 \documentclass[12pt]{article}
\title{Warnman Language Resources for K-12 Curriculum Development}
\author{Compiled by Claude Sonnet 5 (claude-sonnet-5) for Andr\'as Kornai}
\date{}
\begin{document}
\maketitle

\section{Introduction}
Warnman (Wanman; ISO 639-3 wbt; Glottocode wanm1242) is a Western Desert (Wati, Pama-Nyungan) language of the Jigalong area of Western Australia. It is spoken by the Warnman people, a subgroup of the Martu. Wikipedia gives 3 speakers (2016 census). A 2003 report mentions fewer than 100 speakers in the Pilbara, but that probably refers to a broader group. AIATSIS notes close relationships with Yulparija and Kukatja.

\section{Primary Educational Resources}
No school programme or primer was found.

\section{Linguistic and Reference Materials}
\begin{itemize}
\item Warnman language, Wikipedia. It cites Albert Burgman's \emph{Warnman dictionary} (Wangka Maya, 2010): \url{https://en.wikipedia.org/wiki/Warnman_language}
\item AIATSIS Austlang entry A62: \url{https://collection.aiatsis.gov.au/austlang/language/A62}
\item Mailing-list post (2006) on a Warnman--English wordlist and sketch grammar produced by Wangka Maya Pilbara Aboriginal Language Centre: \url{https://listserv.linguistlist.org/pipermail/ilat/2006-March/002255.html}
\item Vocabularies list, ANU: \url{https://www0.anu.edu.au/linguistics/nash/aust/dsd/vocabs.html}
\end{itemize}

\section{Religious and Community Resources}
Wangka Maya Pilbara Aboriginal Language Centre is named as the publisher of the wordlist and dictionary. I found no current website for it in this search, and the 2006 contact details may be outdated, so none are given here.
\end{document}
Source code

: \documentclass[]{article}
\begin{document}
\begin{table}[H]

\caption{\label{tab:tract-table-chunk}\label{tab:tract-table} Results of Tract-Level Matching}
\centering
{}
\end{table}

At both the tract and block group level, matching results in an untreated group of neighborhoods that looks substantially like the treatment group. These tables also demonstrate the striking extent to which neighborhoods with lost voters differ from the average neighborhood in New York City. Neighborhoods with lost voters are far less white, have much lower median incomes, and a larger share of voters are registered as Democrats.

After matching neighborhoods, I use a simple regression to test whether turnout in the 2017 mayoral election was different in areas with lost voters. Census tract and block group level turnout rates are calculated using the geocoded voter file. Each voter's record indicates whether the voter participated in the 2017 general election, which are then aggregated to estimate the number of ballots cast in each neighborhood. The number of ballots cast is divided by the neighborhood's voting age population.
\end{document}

What you need to do
Every line in the listing above should be repeated exactly.

Your response
 \documentclass[12pt]{article}
\title{Warnman Language Resources for K-12 Curriculum Development}
\author{Compiled by Claude Sonnet 5 (claude-sonnet-5) for Andr\'as Kornai}
\date{}
\begin{document}
\maketitle

\section{Introduction}
Warnman (Wanman; ISO 639-3 wbt; Glottocode wanm1242) is a Western Desert (Wati, Pama-Nyungan) language of the Jigalong area of Western Australia. It is spoken by the Warnman people, a subgroup of the Martu. Wikipedia gives 3 speakers (2016 census). A 2003 report mentions fewer than 100 speakers in the Pilbara, but that probably refers to a broader group. AIATSIS notes close relationships with Yulparija and Kukatja.

\section{Primary Educational Resources}
No school programme or primer was found.

\section{Linguistic and Reference Materials}
\begin{itemize}
\item Warnman language, Wikipedia. It cites Albert Burgman's \emph{Warnman dictionary} (Wangka Maya, 2010): \url{https://en.wikipedia.org/wiki/Warnman_language}
\item AIATSIS Austlang entry A62: \url{https://collection.aiatsis.gov.au/austlang/language/A62}
\item Mailing-list post (2006) on a Warnman--English wordlist and sketch grammar produced by Wangka Maya Pilbara Aboriginal Language Centre: \url{https://listserv.linguistlist.org/pipermail/ilat/2006-March/002255.html}
\item Vocabularies list, ANU: \url{https://www0.anu.edu.au/linguistics/nash/aust/dsd/vocabs.html}
\end{itemize}

\section{Religious and Community Resources}
Wangka Maya Pilbara Aboriginal Language Centre is named as the publisher of the wordlist and dictionary. I found no current website for it in this search, and the 2006 contact details may be outdated, so none are given here.
\end{document}
Source code

: \documentclass[]{article}
\begin{document}
\begin{table}[H]

\caption{\label{tab:tract-table-chunk}\label{tab:tract-table} Results of Tract-Level Matching}
\centering
{}
\end{table}

At both the tract and block group level, matching results in an untreated group of neighborhoods that looks substantially like the treatment group. These tables also demonstrate the striking extent to which neighborhoods with lost voters differ from the average neighborhood in New York City. Neighborhoods with lost voters are far less white, have much lower median incomes, and a larger share of voters are registered as Democrats.

After matching neighborhoods, I use a simple regression to test whether turnout in the 2017 mayoral election was different in areas with lost voters. Census tract and block group level turnout rates are calculated using the geocoded voter file. Each voter's record indicates whether the voter participated in the 2017 general election, which are then aggregated to estimate the number of ballots cast in each neighborhood. The number of ballots cast is divided by the neighborhood's voting age population.
\end{document}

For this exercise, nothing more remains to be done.